Records for the task Start Marker
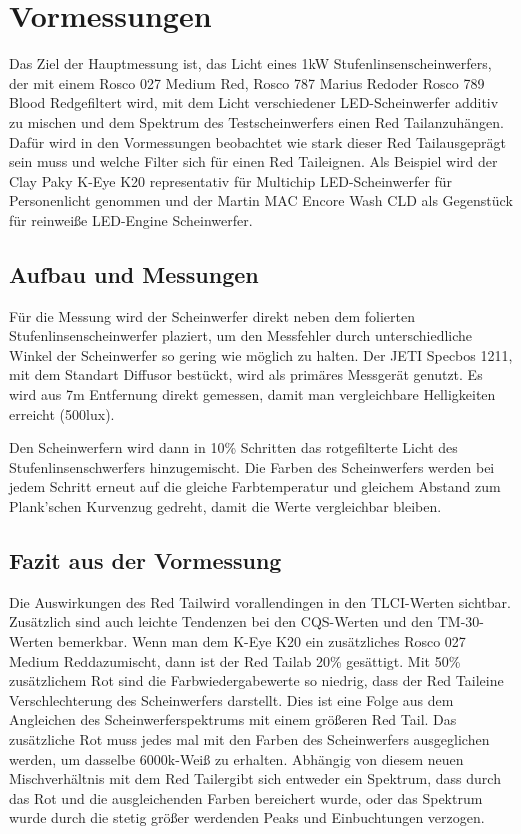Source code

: \chapter{Vormessungen}

Das Ziel der Hauptmessung ist, das Licht eines 1kW Stufenlinsenscheinwerfers, der mit einem Rosco 027 \glqq Medium Red\grqq , Rosco 787 \glqq Marius Red\grqq oder Rosco 789 \glqq Blood Red\grqq gefiltert wird, mit dem Licht verschiedener LED-Scheinwerfer additiv zu mischen und dem Spektrum des Testscheinwerfers einen \glqq Red Tail\grqq anzuhängen. 
Dafür wird in den Vormessungen beobachtet wie stark dieser \glqq Red Tail\grqq ausgeprägt sein muss und welche Filter sich für einen \glqq Red Tail\grqq eignen.   
Als Beispiel wird der Clay Paky K-Eye K20 representativ für Multichip LED-Scheinwerfer für Personenlicht genommen und der Martin MAC Encore Wash CLD als Gegenstück für reinweiße LED-Engine Scheinwerfer. 

\section{Aufbau und Messungen}
\label{sec_vmaum}

Für die Messung wird der Scheinwerfer direkt neben dem folierten Stufenlinsenscheinwerfer plaziert, um den Messfehler durch unterschiedliche Winkel der Scheinwerfer so gering wie möglich zu halten. Der JETI Specbos 1211, mit dem Standart Diffusor bestückt, wird als primäres Messgerät genutzt. Es wird aus 7m Entfernung direkt gemessen, damit man vergleichbare Helligkeiten erreicht (500lux). 

Den Scheinwerfern wird dann in 10\% Schritten das rotgefilterte Licht des Stufenlinsenschwerfers hinzugemischt. Die Farben des Scheinwerfers werden bei jedem Schritt erneut auf die gleiche Farbtemperatur und gleichem Abstand zum Plank'schen Kurvenzug gedreht, damit die Werte vergleichbar bleiben.


\section{Fazit aus der Vormessung}
\label{sec_vmfazit}
Die Auswirkungen des \glqq Red Tail\grqq wird vorallendingen in den TLCI-Werten sichtbar. Zusätzlich sind auch leichte Tendenzen bei den CQS-Werten und den TM-30-Werten bemerkbar.
Wenn man dem K-Eye K20 ein zusätzliches Rosco 027 \glqq Medium Red\grqq dazumischt, dann ist der \glqq Red Tail\grqq ab 20\% gesättigt. Mit 50\% zusätzlichem Rot sind die Farbwiedergabewerte so niedrig, dass der \glqq Red Tail\grqq eine Verschlechterung des Scheinwerfers darstellt. Dies ist eine Folge aus dem Angleichen des Scheinwerferspektrums mit einem größeren \glqq Red Tail\grqq.
Das zusätzliche Rot muss jedes mal mit den Farben des Scheinwerfers ausgeglichen werden, um dasselbe 6000k-Weiß zu erhalten. Abhängig von diesem neuen Mischverhältnis mit dem \glqq Red Tail\grqq ergibt sich entweder ein Spektrum, dass durch das Rot und die ausgleichenden Farben bereichert wurde, oder das Spektrum wurde durch die stetig größer werdenden Peaks und Einbuchtungen verzogen.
Records for the task End Marker
→ **Problem details**
Search the data for the string "section" and copy each line where it appears.

→ **Solution to this problem**
\section{Aufbau und Messungen}
\section{Fazit aus der Vormessung}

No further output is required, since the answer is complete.